And with the arrests have come an increase in complaints against the SPVM’s ethics commission (Commissaire à la déontologie), which currently has a stack of 84 complaints to investigate. One of them will surely be the the reviled Constable 728, who was caught on video the night of Sunday, May 20 pepper-spraying protesters at the corner of St-Hubert and Ste-Catherine.

In the video, subtitled “A Star is Born” a demonstrator is seen briefly taunting the police officer, and without further provocation, she pepper sprays him and his female friend directly in the eyes. The fact that the verbal altercation so quickly turned to the use of pepper-spray was shocking to many of the video’s 100 000+ viewers, and resulted in the officer being “pulled” from working future protests by the SPVM brass.

In addition to other instances of police unnecessarily using truncheons against peaceful protesters, there has been a rash of police attacks on media, as documented by Concordia University TV. SPVM spokesman Ian Lafrenière claims nonetheless that many of the complaints are simply based on form letters circulating on the internet and have been submitted to the ethics commission in order to “overload the system.”

If the system – both of police resources and ethics complaints – was already overloaded, Bill 78’s repressive measures have ensured that it goes into overdrive. The law makes virtually any pro-strike demonstration illegal, either due to its location or because the requirement to reveal the itinerary is not being observed. As such, many protesters become essentially “criminal” by virtue of being near the action, as was the case for sports writer Dave Kaufman who was chased down and beaten by police while calmly walking away from a demo on the night of May 22.
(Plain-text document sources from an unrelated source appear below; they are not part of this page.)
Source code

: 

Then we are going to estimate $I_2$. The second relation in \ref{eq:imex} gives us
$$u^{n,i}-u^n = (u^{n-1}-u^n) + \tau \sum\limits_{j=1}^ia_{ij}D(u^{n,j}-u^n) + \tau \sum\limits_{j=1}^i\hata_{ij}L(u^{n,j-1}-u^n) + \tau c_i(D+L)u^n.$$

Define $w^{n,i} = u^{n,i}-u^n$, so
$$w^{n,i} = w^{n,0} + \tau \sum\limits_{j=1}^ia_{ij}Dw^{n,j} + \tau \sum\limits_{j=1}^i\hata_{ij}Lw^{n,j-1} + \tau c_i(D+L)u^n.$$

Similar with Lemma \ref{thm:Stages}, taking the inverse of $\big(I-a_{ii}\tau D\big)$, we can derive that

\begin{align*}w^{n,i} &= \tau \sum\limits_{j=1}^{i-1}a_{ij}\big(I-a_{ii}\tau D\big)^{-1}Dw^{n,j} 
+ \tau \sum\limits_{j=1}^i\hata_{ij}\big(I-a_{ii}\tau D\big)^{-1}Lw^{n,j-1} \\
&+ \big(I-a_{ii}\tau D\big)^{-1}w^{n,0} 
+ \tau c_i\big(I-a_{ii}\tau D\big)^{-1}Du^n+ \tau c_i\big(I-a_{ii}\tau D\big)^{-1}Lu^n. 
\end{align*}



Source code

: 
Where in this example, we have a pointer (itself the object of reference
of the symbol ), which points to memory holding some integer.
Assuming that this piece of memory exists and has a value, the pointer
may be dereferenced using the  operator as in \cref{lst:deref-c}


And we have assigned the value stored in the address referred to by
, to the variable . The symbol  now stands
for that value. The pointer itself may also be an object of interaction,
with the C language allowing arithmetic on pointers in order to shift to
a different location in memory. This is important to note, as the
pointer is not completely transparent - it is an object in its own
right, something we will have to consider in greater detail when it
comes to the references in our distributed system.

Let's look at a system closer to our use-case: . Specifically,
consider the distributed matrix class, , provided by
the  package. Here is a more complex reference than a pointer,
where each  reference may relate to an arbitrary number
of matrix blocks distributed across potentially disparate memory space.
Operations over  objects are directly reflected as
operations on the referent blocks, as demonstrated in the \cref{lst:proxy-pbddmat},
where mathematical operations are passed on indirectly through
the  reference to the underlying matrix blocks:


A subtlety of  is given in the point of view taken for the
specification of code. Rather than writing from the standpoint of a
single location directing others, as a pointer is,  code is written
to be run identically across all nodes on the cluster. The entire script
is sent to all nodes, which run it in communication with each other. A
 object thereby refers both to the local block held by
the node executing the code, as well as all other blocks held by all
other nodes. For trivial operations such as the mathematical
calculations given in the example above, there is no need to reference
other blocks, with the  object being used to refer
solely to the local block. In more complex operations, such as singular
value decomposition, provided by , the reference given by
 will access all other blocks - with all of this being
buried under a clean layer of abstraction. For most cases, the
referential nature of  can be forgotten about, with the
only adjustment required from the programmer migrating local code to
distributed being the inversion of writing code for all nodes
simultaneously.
While many will recall the SPVM’s “hands off” approach to the equally illegal massive daytime demonstration which gathered over 250 000 people circling the entirety of downtown Montréal, the night march was treated less leniently. Culminating in an unprecedented 518 arrests on the night of Wednesday, May 23, the SPVM appears to be taking a more cautious approach since, either as the result of horrendously bad domestic and foreign press, or because of the unexpected decentralization of the night marches.

The protests have now sprouted into dozens of casseroles marches (follow them on Twitter at #casserolesencours), in areas other than the usual route on Ste Catherine. Thousands of people in less central neighbourhoods have joined in the nightly pot-banging to protest 78, inspired by a civil disobedience tradition popular in Chile and Argentina. In a subtle nuance to his initial call for civil disobedience against Bill 78, Québec Solidaire MLA Amir Khadir called on citizens to engage in “civil obedience” during a night demo: “we must obey the principles of democracy rather than arbitrary undemocratic rules,” he told journalists from CUTV.

Internationally, a barrage of criticism has been levelled against the Charest government for enacting Bill 78. Editorials in the New York Times, The Guardian, and even the National Post have come out against it, with the particularly ironic addition of Russian Human Rights Minister Konstantin Golgov, who accused police of using “disproportionate measures.”

Domestically, Parti Québécois leader Pauline Marois scolded Charest by saying “that’s where the Québec Liberal party has taken us: mass arrests, more often than not arbitrary ones, to silence opposition,” and RG/2B publisher André Gagnon has created the Facebook group “GLBT contre la hausse des frais de scolarité” to raise awareness about the student cause’s importance to the queer community.

* photos by Chris Zacchia

Free Society

Free Society
Free Society: Art work by Taymaz Valley

The liberals in Quebec have passed the Bill 78 to stop the student protests against tuition hikes. Students, who have been wearing red squares on their clothes to demonstrate their objection, are now under threat of fines and imprisonment if they participate or encourage protests deemed illegal by the state.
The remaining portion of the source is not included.